Data is dangerous as many a paleoclimatology paper can demonstrate. Big data is statistically more dangerous, and the satellite sea ice data record is a multi-gigabyte set. Some years ago, your not-so-terribly-humble correspondent made a small error which was published here, and at WUWT. I downloaded the global satellite data for sea ice and did not correctly apply the missing “hole” in the data for the entire time series. The result was an inaccurate trend and associated conclusions. It was of course, embarrassing, and I did apologize quickly and fixed the data set. Any scientist would. The reason for the problem was that the documentation at the NSIDC wasn’t really up to snuff and I was new to the data. They very efficiently and quickly corrected the metadata record. Grant Foster, who posts as Tamino on the inappropriately named “open mind” blog, took a couple hours of his day to write a teasing post on the error.
Well today, on perusing the NSIDC site, I received a little redeeming gift. It turns out that even the NSIDC which is comprised of the literal best experts on the sea ice data, is capable of the exact same mistake I made on my first ever compilation of the massive dataset:
Correction in Application of SMMR Pole Hole for Daily Data and its Consequences
In March 2015, while editing the data processing code to apply the SSMIS pole hole mask, it was found that the Sea Ice Index processing code had been applying the SMMR pole hole mask over the entire Sea Ice Index time series when computing the daily extent numbers instead of using the SSM/I pole hole mask beginning in July 1987 as the monthly data processing does. Because it is assumed that the entire region under the pole hole mask is ice-covered and because the SMMR pole hole mask is relatively large, some sections of open water, regions with less than 15 percent ice concentration, were being unknowingly included as sea ice in the daily Arctic-wide ice extent number.
At the time of this mask correction, 132 incursions of open water into the SMMR pole hole mask had taken place in recent years. The first occurred in 1987. However, until 2007, all of these incursions had areas of less than .01 million km2 which is below the precision of these data.

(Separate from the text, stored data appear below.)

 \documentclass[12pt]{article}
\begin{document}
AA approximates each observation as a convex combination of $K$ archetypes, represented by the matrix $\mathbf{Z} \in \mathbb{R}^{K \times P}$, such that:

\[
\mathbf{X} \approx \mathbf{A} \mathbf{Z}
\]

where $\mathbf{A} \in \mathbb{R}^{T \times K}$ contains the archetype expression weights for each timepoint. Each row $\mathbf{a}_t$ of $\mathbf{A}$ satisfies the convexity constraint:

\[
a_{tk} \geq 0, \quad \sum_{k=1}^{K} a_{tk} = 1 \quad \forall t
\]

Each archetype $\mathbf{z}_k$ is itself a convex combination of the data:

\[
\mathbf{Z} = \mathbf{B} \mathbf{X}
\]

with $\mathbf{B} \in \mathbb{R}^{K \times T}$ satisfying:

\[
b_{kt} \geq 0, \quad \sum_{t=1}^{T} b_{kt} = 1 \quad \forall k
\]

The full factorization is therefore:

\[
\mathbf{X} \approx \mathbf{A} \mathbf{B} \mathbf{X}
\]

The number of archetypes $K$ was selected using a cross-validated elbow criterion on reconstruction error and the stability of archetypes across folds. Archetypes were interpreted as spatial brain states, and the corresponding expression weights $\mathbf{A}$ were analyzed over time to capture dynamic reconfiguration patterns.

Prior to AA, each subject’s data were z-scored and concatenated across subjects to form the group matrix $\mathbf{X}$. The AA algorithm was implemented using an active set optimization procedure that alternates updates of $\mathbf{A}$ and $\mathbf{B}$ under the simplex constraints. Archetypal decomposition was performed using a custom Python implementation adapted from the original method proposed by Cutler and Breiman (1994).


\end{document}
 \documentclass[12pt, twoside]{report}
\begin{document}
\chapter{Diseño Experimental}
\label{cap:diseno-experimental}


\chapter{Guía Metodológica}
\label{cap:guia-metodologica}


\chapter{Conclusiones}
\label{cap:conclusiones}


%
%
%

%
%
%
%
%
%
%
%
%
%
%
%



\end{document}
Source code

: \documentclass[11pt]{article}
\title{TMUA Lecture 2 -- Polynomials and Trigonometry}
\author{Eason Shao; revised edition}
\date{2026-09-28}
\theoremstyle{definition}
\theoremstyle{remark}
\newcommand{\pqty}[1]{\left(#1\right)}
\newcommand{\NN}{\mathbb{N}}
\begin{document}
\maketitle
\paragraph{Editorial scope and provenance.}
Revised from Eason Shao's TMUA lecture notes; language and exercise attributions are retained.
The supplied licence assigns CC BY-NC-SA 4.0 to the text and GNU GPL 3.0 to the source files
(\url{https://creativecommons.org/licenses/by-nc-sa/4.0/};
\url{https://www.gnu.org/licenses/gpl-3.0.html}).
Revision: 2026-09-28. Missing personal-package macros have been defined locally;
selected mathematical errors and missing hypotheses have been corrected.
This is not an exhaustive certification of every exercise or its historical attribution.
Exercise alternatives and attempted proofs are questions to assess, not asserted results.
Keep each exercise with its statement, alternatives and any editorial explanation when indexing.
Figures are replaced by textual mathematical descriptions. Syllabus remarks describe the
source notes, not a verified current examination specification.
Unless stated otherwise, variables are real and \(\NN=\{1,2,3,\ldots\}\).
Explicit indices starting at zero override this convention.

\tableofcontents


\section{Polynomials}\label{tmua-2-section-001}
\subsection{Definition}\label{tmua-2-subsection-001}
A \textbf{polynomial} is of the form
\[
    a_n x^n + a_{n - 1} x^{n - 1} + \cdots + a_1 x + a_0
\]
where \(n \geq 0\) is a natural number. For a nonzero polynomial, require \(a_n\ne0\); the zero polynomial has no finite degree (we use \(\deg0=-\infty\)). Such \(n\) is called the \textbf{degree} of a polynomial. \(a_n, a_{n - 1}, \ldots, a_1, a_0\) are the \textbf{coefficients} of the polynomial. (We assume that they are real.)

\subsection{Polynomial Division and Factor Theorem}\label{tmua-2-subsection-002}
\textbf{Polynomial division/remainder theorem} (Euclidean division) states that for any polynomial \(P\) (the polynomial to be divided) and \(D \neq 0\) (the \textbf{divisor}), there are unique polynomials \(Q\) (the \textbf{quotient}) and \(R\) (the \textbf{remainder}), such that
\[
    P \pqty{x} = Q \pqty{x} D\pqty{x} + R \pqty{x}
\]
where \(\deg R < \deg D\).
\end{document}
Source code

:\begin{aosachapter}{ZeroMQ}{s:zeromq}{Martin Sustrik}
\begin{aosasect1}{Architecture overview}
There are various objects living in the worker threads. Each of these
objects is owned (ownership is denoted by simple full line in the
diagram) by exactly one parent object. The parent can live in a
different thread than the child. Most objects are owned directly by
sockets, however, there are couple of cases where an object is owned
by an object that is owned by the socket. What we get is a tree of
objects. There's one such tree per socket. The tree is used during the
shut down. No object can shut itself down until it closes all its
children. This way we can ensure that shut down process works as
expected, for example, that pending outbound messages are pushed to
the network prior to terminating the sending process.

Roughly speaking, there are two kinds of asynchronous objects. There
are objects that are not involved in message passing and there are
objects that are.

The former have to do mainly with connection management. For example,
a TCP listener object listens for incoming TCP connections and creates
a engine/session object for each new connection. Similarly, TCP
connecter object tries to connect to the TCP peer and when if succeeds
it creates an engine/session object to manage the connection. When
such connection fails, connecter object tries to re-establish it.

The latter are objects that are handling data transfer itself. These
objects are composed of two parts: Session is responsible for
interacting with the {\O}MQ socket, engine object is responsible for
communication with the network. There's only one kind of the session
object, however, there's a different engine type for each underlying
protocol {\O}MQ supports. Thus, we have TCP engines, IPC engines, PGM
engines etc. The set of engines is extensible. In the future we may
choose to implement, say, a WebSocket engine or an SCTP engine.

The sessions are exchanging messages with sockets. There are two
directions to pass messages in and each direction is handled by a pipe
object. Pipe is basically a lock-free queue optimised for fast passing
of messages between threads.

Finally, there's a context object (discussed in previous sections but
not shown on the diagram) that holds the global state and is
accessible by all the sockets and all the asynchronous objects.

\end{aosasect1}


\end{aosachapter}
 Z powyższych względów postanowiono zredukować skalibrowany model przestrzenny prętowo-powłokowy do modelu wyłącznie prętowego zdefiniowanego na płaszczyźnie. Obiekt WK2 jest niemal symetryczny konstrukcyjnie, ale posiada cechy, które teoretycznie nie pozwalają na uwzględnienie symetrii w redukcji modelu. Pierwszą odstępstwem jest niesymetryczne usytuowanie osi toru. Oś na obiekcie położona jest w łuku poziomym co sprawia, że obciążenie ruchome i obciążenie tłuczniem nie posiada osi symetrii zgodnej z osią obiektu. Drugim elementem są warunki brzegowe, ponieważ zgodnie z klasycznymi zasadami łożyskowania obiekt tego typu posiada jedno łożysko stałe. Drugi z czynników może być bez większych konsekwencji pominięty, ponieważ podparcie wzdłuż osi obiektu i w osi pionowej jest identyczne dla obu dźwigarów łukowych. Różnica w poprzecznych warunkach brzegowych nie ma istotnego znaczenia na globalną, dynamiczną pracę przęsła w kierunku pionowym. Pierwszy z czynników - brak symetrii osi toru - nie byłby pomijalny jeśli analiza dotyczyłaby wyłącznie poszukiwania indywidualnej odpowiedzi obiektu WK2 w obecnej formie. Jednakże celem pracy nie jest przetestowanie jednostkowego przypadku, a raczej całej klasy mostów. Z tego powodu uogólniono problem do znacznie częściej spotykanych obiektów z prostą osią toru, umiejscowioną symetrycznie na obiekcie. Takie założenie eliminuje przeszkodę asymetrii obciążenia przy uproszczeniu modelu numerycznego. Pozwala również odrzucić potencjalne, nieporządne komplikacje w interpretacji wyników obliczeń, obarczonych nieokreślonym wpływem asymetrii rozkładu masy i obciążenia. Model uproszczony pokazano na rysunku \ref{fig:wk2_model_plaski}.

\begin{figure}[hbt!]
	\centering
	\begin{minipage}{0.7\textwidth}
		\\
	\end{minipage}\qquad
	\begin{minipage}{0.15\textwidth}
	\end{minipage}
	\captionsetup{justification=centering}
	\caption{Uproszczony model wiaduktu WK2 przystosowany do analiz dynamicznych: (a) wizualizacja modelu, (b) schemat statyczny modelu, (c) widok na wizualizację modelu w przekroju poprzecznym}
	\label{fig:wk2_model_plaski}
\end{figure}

Between 1987 and 2013, the size of the open water in the SMMR pole hole mask ranged in area from 1800 km2 to 10,000 km2. Figure 19 shows the worst-case scenario, 22 September 2009, where approximately 10,000 km2 crept into the SMMR pole hole area (red area in Figure 19).
The version 1.2 release of the Sea Ice Index corrects this processing oversight. All concentration data up to the latitude of the appropriate pole hole are used in the calculation of Arctic-wide extent. As a result of this change, there are slight decreases in the corrected daily extent number for some days in the record. These small changes do not affect the monthly anomalies and trends, however, which are reported to two significant figures.
Again, they professionally and scientifically announced and corrected the record. Kudos again NSIDC.